• [SOURCE INFORMATION]:

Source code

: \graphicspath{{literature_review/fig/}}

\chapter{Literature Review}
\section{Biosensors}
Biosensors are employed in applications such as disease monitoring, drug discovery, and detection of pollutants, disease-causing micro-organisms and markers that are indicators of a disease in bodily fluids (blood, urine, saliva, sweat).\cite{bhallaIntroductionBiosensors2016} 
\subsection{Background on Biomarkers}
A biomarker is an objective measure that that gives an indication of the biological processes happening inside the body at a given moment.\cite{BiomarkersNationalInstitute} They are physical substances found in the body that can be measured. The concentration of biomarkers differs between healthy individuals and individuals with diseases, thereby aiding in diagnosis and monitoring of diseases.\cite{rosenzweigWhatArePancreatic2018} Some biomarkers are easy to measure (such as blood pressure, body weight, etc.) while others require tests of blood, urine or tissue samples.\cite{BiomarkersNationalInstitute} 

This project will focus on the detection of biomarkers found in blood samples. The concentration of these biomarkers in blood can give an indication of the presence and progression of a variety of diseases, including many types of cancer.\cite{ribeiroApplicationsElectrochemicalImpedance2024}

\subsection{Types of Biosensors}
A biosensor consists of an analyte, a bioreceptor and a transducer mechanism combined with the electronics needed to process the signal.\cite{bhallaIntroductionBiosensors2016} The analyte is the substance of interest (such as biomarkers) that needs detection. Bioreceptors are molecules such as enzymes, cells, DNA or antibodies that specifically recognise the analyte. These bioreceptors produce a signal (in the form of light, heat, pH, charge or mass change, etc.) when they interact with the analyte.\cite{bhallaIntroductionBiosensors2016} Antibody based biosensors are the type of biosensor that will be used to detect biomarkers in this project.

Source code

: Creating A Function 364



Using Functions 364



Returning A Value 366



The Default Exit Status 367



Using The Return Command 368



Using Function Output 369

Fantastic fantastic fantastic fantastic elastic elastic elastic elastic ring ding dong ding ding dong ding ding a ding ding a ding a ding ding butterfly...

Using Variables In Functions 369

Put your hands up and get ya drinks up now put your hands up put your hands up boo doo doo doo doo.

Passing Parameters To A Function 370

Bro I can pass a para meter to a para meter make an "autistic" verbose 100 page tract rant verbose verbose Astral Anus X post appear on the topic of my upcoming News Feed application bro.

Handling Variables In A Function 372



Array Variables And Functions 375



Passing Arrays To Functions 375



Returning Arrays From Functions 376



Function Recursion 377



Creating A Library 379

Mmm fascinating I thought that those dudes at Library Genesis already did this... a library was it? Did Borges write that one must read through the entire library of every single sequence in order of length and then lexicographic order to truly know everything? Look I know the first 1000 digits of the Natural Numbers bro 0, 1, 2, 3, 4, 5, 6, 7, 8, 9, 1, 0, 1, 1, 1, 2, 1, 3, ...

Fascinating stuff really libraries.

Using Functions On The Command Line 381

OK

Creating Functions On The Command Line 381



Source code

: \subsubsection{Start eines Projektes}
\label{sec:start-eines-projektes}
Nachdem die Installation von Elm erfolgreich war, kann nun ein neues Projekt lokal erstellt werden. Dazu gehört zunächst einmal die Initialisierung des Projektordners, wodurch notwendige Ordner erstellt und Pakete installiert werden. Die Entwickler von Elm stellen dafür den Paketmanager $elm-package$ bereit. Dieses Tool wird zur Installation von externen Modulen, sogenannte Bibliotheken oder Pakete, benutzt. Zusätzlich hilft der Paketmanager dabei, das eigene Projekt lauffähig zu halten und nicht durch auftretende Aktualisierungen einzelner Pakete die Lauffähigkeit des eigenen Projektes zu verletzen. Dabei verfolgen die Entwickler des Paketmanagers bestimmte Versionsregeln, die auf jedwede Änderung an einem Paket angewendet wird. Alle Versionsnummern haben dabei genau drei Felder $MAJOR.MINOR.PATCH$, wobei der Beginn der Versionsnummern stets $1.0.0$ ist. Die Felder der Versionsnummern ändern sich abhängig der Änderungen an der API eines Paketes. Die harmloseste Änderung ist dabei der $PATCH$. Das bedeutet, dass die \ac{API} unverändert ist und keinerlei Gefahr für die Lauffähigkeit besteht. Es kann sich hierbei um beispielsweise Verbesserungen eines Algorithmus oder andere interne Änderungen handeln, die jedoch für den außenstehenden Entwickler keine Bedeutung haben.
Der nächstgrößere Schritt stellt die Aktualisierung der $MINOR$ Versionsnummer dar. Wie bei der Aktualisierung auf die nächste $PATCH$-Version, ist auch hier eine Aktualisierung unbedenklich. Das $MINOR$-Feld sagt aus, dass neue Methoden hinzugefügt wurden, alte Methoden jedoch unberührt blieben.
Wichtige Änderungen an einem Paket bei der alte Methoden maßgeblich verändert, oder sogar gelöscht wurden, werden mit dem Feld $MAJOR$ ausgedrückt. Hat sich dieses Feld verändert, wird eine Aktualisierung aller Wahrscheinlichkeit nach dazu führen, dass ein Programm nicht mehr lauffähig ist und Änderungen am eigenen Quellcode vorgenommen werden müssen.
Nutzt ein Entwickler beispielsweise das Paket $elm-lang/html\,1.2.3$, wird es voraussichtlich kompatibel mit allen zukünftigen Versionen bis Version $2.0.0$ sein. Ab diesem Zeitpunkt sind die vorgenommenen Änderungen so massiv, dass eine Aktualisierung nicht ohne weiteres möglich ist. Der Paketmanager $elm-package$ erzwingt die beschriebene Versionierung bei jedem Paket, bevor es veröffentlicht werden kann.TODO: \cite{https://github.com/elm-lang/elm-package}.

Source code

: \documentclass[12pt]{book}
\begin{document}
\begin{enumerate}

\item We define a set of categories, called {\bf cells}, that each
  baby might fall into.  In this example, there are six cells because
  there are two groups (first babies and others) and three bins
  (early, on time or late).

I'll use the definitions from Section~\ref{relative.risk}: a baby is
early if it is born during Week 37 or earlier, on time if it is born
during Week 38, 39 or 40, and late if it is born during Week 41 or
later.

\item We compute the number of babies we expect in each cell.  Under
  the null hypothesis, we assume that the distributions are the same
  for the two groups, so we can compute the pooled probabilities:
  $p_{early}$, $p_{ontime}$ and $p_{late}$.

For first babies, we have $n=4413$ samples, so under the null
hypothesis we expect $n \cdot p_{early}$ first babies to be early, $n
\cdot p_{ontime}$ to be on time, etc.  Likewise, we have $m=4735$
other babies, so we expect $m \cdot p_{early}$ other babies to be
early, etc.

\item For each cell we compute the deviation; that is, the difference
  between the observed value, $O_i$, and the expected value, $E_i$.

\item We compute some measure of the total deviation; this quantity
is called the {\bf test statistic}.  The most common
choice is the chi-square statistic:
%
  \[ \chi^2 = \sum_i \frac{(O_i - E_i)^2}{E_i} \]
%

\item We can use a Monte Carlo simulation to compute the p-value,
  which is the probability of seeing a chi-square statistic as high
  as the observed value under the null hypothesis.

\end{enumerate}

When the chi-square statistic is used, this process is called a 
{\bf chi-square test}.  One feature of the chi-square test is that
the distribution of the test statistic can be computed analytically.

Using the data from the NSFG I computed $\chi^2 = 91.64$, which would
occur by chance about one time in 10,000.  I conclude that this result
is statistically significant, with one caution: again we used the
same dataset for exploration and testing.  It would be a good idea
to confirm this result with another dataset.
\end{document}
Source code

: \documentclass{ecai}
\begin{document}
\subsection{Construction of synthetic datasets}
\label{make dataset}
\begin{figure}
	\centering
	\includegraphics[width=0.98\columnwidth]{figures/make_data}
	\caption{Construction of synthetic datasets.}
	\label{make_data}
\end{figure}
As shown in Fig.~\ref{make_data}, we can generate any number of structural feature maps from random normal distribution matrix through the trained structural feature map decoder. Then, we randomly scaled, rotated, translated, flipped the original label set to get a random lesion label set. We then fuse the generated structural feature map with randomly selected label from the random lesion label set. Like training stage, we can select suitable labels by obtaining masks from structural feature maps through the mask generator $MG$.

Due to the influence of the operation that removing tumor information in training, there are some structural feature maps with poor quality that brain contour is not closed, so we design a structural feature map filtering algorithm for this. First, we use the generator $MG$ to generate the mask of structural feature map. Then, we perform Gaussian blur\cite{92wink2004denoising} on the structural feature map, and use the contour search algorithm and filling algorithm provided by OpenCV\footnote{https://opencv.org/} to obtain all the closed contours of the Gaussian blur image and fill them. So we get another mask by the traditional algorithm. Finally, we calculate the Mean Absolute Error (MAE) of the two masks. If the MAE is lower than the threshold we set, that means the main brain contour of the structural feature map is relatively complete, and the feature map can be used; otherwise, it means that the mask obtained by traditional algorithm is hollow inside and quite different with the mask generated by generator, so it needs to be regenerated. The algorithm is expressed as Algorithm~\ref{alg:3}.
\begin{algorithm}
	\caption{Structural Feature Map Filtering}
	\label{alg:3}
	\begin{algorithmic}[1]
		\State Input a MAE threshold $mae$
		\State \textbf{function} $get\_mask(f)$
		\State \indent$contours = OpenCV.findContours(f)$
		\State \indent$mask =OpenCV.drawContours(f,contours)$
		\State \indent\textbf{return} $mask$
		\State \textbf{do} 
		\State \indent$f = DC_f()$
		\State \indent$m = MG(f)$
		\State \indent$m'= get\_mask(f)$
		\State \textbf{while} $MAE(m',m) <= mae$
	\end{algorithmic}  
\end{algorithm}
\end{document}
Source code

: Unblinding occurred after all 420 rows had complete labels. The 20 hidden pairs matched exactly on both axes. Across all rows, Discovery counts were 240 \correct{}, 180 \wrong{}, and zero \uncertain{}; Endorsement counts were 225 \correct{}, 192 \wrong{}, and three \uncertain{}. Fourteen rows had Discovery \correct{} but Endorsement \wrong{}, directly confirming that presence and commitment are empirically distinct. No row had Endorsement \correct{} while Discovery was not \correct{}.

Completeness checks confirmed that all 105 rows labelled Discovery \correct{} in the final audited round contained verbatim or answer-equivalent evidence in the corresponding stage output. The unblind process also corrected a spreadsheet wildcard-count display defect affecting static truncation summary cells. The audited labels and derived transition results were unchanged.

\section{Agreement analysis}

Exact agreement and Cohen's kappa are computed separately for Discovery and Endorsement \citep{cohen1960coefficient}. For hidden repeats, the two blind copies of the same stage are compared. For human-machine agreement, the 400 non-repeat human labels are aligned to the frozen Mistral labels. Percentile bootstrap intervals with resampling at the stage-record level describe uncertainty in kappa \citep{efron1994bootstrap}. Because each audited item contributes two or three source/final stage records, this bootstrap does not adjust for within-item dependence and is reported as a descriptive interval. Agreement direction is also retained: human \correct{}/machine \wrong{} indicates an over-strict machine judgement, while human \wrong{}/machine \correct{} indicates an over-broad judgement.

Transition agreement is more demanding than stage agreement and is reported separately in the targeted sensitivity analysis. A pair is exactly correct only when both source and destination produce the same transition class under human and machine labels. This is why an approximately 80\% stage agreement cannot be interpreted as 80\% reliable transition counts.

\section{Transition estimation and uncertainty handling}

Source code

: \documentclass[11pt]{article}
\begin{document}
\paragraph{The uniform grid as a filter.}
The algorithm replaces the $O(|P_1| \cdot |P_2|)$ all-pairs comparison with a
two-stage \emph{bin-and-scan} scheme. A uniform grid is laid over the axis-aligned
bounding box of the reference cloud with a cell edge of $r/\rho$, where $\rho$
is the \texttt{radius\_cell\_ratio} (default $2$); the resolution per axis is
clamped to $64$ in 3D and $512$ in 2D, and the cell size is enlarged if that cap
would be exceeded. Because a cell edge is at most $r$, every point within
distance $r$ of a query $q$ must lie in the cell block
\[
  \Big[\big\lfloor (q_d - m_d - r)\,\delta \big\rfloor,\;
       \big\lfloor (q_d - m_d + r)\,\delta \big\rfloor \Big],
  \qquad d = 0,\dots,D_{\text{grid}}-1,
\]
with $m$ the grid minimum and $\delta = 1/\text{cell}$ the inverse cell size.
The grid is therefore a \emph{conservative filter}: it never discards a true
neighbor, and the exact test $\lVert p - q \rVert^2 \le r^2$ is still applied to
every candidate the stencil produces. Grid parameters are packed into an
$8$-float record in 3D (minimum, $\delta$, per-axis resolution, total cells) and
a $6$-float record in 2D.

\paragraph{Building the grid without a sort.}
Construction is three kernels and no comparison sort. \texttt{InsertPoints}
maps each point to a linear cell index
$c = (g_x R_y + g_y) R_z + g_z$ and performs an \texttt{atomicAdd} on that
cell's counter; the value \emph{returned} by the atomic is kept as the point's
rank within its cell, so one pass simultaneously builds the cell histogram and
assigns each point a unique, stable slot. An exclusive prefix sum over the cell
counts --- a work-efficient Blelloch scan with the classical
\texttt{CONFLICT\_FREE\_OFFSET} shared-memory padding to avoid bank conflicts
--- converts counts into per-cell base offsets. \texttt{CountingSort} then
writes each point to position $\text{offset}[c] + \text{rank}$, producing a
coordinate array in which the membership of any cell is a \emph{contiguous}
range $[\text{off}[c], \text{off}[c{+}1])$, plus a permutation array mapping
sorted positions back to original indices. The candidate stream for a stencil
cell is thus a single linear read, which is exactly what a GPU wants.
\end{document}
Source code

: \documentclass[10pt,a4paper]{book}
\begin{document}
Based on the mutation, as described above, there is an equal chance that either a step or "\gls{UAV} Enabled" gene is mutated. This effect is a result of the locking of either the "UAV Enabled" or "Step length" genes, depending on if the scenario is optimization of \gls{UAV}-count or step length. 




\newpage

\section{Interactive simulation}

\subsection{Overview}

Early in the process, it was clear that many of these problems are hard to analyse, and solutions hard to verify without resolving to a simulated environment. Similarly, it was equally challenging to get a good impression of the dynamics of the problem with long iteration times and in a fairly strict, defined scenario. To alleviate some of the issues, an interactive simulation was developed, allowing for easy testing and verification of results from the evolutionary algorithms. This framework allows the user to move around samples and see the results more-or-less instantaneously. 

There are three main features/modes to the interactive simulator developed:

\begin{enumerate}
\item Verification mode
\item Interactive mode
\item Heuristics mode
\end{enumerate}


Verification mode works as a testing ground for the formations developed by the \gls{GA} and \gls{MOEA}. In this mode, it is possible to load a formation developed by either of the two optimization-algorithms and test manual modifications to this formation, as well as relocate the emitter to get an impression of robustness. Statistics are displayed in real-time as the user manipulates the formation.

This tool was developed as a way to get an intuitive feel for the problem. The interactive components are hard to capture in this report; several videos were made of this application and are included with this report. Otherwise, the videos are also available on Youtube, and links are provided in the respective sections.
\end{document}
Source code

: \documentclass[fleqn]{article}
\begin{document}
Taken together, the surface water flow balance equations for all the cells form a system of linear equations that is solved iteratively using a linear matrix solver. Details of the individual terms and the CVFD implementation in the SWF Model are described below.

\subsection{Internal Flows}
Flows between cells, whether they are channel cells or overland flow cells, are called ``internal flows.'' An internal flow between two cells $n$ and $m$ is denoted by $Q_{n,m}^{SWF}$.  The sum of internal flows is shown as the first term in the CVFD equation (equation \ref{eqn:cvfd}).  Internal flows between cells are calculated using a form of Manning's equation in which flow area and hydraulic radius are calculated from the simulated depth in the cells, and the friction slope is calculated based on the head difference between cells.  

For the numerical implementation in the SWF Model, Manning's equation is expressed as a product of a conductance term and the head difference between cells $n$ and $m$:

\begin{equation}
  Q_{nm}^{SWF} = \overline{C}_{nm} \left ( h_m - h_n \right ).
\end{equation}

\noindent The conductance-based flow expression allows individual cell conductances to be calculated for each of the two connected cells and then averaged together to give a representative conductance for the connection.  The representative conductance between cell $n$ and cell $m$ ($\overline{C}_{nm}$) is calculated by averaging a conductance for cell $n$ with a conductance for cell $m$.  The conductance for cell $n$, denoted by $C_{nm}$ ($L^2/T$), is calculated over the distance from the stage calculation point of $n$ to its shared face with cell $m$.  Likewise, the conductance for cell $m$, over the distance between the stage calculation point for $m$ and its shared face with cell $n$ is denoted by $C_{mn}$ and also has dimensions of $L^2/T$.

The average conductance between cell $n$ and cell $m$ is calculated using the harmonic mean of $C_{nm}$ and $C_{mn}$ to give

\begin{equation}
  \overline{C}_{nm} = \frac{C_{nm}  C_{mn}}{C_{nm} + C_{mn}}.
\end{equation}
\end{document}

• [ABOUT THIS TASK]: Within the material above, find every line containing the word "stencil" and copy it.

• [ANSWER TO THIS EXERCISE]:
every candidate the stencil produces. Grid parameters are packed into an
sorted positions back to original indices. The candidate stream for a stencil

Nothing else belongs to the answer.